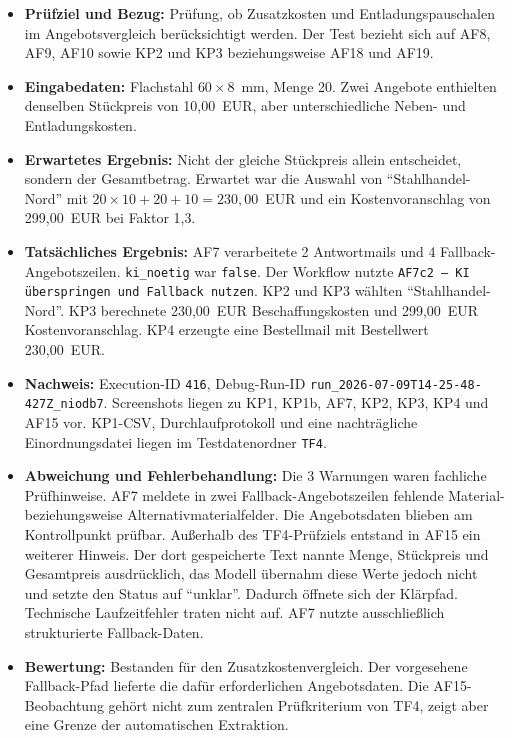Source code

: \documentclass[a4paper,12pt]{article}
\begin{document}
\begin{itemize}
    \setlength{\itemsep}{3pt}
    \setlength{\parsep}{0pt}
    \item \textbf{Prüfziel und Bezug:} Prüfung, ob Zusatzkosten und Entladungspauschalen im Angebotsvergleich berücksichtigt werden. Der Test bezieht sich auf AF8, AF9, AF10 sowie KP2 und KP3 beziehungsweise AF18 und AF19.
    \item \textbf{Eingabedaten:} Flachstahl \(60 \times 8\)~mm, Menge 20. Zwei Angebote enthielten denselben Stückpreis von 10,00~EUR, aber unterschiedliche Neben- und Entladungskosten.
    \item \textbf{Erwartetes Ergebnis:} Nicht der gleiche Stückpreis allein entscheidet, sondern der Gesamtbetrag. Erwartet war die Auswahl von \enquote{Stahlhandel-Nord} mit \(20 \times 10 + 20 + 10 = 230{,}00\)~EUR und ein Kostenvoranschlag von 299,00~EUR bei Faktor 1,3.
    \item \textbf{Tatsächliches Ergebnis:} AF7 verarbeitete 2 Antwortmails und 4 Fallback-Angebotszeilen. \texttt{ki\_noetig} war \texttt{false}. Der Workflow nutzte \texttt{AF7c2 -- KI überspringen und Fallback nutzen}. KP2 und KP3 wählten \enquote{Stahlhandel-Nord}. KP3 berechnete 230,00~EUR Beschaffungskosten und 299,00~EUR Kostenvoranschlag. KP4 erzeugte eine Bestellmail mit Bestellwert 230,00~EUR.
    \item \textbf{Nachweis:} Execution-ID \texttt{416}, Debug-Run-ID \nolinkurl{run_2026-07-09T14-25-48-427Z_niodb7}. Screenshots liegen zu KP1, KP1b, AF7, KP2, KP3, KP4 und AF15 vor. KP1-CSV, Durchlaufprotokoll und eine nachträgliche Einordnungsdatei liegen im Testdatenordner \nolinkurl{TF4}.
    \item \textbf{Abweichung und Fehlerbehandlung:} Die 3 Warnungen waren fachliche Prüfhinweise. AF7 meldete in zwei Fallback-Angebotszeilen fehlende Material- beziehungsweise Alternativmaterialfelder. Die Angebotsdaten blieben am Kontrollpunkt prüfbar. Außerhalb des TF4-Prüfziels entstand in AF15 ein weiterer Hinweis. Der dort gespeicherte Text nannte Menge, Stückpreis und Gesamtpreis ausdrücklich, das Modell übernahm diese Werte jedoch nicht und setzte den Status auf \enquote{unklar}. Dadurch öffnete sich der Klärpfad. Technische Laufzeitfehler traten nicht auf. AF7 nutzte ausschließlich strukturierte Fallback-Daten.
    \item \textbf{Bewertung:} Bestanden für den Zusatzkostenvergleich. Der vorgesehene Fallback-Pfad lieferte die dafür erforderlichen Angebotsdaten. Die AF15-Beobachtung gehört nicht zum zentralen Prüfkriterium von TF4, zeigt aber eine Grenze der automatischen Extraktion.
\end{itemize}
\end{document}

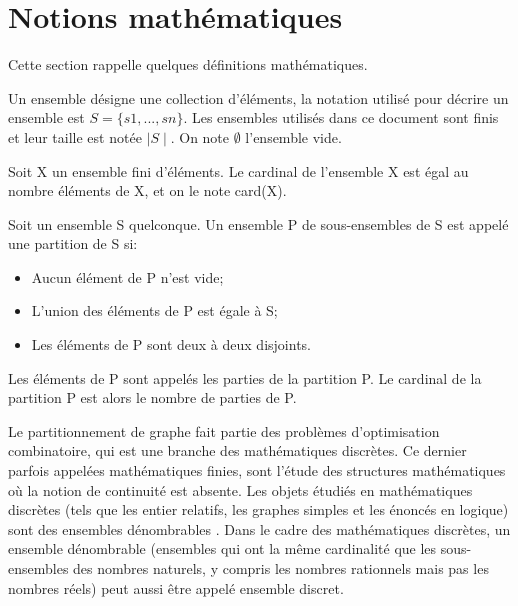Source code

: 
\section{Notions mathématiques}
Cette section rappelle quelques définitions mathématiques.
\begin{definition}[Ensemble]
Un ensemble désigne une collection d'éléments, la notation utilisé pour décrire un ensemble est $S =\{s1, . . ., sn\}$. Les ensembles utilisés dans ce document sont finis et leur taille est notée $\mid S \mid$. On note $\emptyset$ l'ensemble vide.
\end{definition}

\begin{definition}
Soit X un ensemble fini d'éléments. Le cardinal de l'ensemble X est égal au nombre éléments de X, et on le note card(X).
\end{definition}

\begin{definition}[Partition]
Soit un ensemble S quelconque. Un ensemble P de sous-ensembles de S est appelé une partition de S si:
\begin{itemize}
	\item Aucun élément de P n'est vide;
	\item L'union des éléments de P est égale à S;
	\item Les éléments de P sont deux à deux disjoints.
\end{itemize}
 Les éléments de P sont appelés les parties de la partition P. Le cardinal de la partition P est alors le nombre de parties de P.
\end{definition}

Le partitionnement de graphe fait partie des problèmes d'optimisation combinatoire, qui est une branche des mathématiques discrètes. Ce dernier parfois appelées mathématiques finies, sont l'étude des structures mathématiques où la notion de continuité est absente. Les objets étudiés en mathématiques discrètes (tels que les entier relatifs, les graphes simples et les énoncés en logique) sont des ensembles dénombrables \citep{Norman1989}. Dans le cadre des mathématiques discrètes, un ensemble dénombrable (ensembles qui ont la même cardinalité que les sous-ensembles des nombres naturels, y compris les nombres rationnels mais pas les nombres réels) peut aussi être appelé ensemble discret.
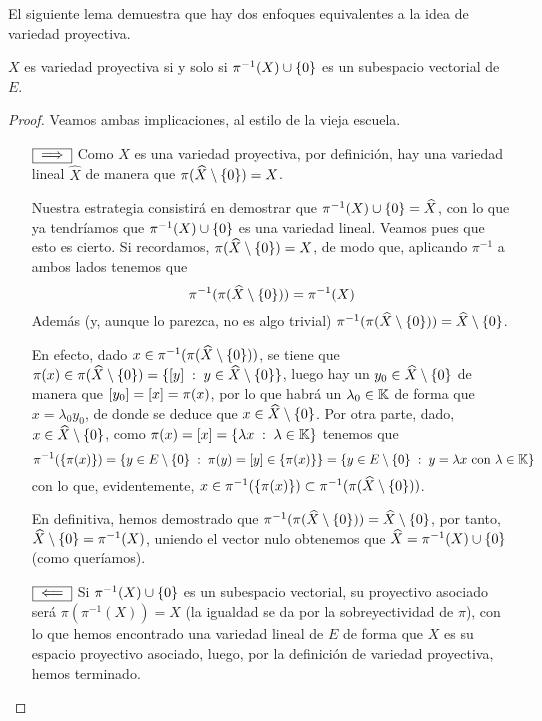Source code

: El siguiente lema demuestra que hay dos enfoques equivalentes a la idea de variedad proyectiva.
\begin{lem}
	\label{epro_lem_caracterizacionVariedades}
	$X$ es variedad proyectiva si y solo si $\pi^{-1}(X)\cup\{0\}$ es un subespacio vectorial de $E$.
\end{lem}
\begin{proof} Veamos ambas implicaciones, al estilo de la vieja escuela.
\begin{itemize}
	\item[$\fbox{$\implies$}$]Como $X$ es una variedad proyectiva, por definición, hay una variedad lineal $\widehat{X}$ de manera que $\pi(\widehat{X}\setminus\{0\})=X$.
	
	Nuestra estrategia consistirá en demostrar que $\pi^{-1}(X)\cup\{0\}=\widehat{X}$, con lo que ya tendríamos que $\pi^{-1}(X)\cup\{0\}$ es una variedad lineal. Veamos pues que esto es cierto. Si recordamos, $\pi(\widehat{X}\setminus\{0\})=X$, de modo que, aplicando $\pi^{-1}$ a ambos lados tenemos que
	\begin{equation*}
		\pi^{-1}(\pi(\widehat{X}\setminus\{0\}))=\pi^{-1}(X)
	\end{equation*}
	Además (y, aunque lo parezca, no es algo trivial) $\pi^{-1}(\pi(\widehat{X}\setminus\{0\}))=\widehat{X}\setminus\{0\}$.
	
	En efecto, dado $x\in\pi^{-1}(\pi(\widehat{X}\setminus\{0\}))$, se tiene que $\pi(x)\in\pi(\widehat{X}\setminus\{0\})=\{\left [ y \right ]\;:\; y\in\widehat{X}\setminus\{0\}\}$, luego hay un $y_0\in\widehat{X}\setminus\{0\}$ de manera que $\left [ y_0 \right ]=\left [ x \right ]=\pi(x)$, por lo que habrá un $\lambda_0\in\mathbb{K}$ de forma que $x=\lambda_0y_0$, de donde se deduce que $x\in\widehat{X}\setminus\{0\}$. Por otra parte, dado, $x\in\widehat{X}\setminus\{0\}$, como $\pi(x)=\left [ x \right ]=\{\lambda x\;:\; \lambda\in\mathbb{K}\}$ tenemos que
	\begin{equation*}
		\pi^{-1}(\{\pi(x)\})= \{y\in E\setminus\{0\}\;:\;\pi(y)=\left [ y \right ]\in\{\pi(x)\}\}=\{y\in E\setminus\{0\}\;:\; y=\lambda x\text{ con }\lambda\in\mathbb{K}\}
	\end{equation*}
	con lo que, evidentemente, $x\in\pi^{-1}(\{\pi(x)\})\subset\pi^{-1}(\pi(\widehat{X}\setminus\{0\}))$.
	
	En definitiva, hemos demostrado que $\pi^{-1}(\pi(\widehat{X}\setminus\{0\}))=\widehat{X}\setminus\{0\}$, por tanto, $\widehat{X}\setminus\{0\}=\pi^{-1}(X)$, uniendo el vector nulo obtenemos que $\widehat{X}=\pi^{-1}(X)\cup\{0\}$ (como queríamos).
	\item[$\fbox{$\impliedby$}$] Si $\pi^{-1}(X)\cup\{0\}$ es un subespacio vectorial, su proyectivo asociado será $\pi(\pi^{-1}(X))=X$ (la igualdad se da por la sobreyectividad de $\pi$), con lo que hemos encontrado una variedad lineal de $E$ de forma que $X$ es su espacio proyectivo asociado, luego, por la definición de variedad proyectiva, hemos terminado.\qedhere
\end{itemize}
\end{proof}
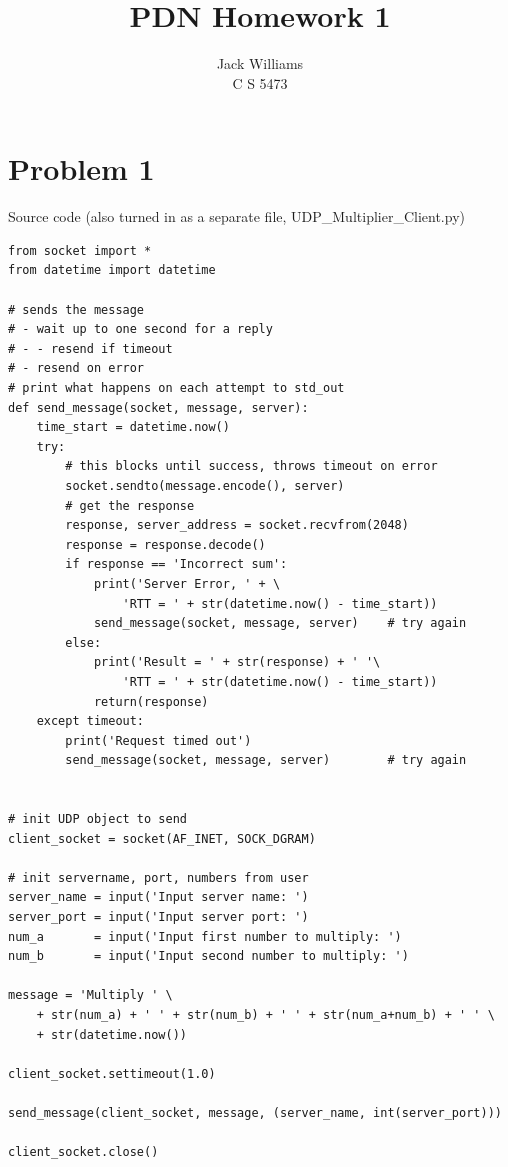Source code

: \documentclass[12pt]{article}
\begin{document}
 
 
 
\title{PDN Homework 1}
\author{Jack Williams \\ C S 5473} %

\maketitle

\section*{Problem 1}

Source code (also turned in as a separate file, UDP\_Multiplier\_Client.py)

\begin{lstlisting}
from socket import *
from datetime import datetime

# sends the message
# - wait up to one second for a reply
# - - resend if timeout
# - resend on error
# print what happens on each attempt to std_out
def send_message(socket, message, server):
    time_start = datetime.now()
    try:
        # this blocks until success, throws timeout on error
        socket.sendto(message.encode(), server)
        # get the response
        response, server_address = socket.recvfrom(2048)
        response = response.decode()
        if response == 'Incorrect sum':
            print('Server Error, ' + \
                'RTT = ' + str(datetime.now() - time_start))
            send_message(socket, message, server)    # try again
        else:
            print('Result = ' + str(response) + ' '\
                'RTT = ' + str(datetime.now() - time_start))
            return(response)
    except timeout:
        print('Request timed out')
        send_message(socket, message, server)        # try again


# init UDP object to send
client_socket = socket(AF_INET, SOCK_DGRAM)

# init servername, port, numbers from user
server_name = input('Input server name: ')
server_port = input('Input server port: ')
num_a       = input('Input first number to multiply: ')
num_b       = input('Input second number to multiply: ')

message = 'Multiply ' \
    + str(num_a) + ' ' + str(num_b) + ' ' + str(num_a+num_b) + ' ' \
    + str(datetime.now())

client_socket.settimeout(1.0)

send_message(client_socket, message, (server_name, int(server_port)))

client_socket.close()
\end{lstlisting}
\end{document}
******************************
▸ Work to be completed:
From the line that holds "# print what" down to the last line of the material, copy every line exactly and add nothing.

▸ Answer for the task:
# print what happens on each attempt to std_out
def send_message(socket, message, server):
    time_start = datetime.now()
    try:
        # this blocks until success, throws timeout on error
        socket.sendto(message.encode(), server)
        # get the response
        response, server_address = socket.recvfrom(2048)
        response = response.decode()
        if response == 'Incorrect sum':
            print('Server Error, ' + \
                'RTT = ' + str(datetime.now() - time_start))
            send_message(socket, message, server)    # try again
        else:
            print('Result = ' + str(response) + ' '\
                'RTT = ' + str(datetime.now() - time_start))
            return(response)
    except timeout:
        print('Request timed out')
        send_message(socket, message, server)        # try again


# init UDP object to send
client_socket = socket(AF_INET, SOCK_DGRAM)

# init servername, port, numbers from user
server_name = input('Input server name: ')
server_port = input('Input server port: ')
num_a       = input('Input first number to multiply: ')
num_b       = input('Input second number to multiply: ')

message = 'Multiply ' \
    + str(num_a) + ' ' + str(num_b) + ' ' + str(num_a+num_b) + ' ' \
    + str(datetime.now())

client_socket.settimeout(1.0)

send_message(client_socket, message, (server_name, int(server_port)))

client_socket.close()
\end{lstlisting}
\end{document}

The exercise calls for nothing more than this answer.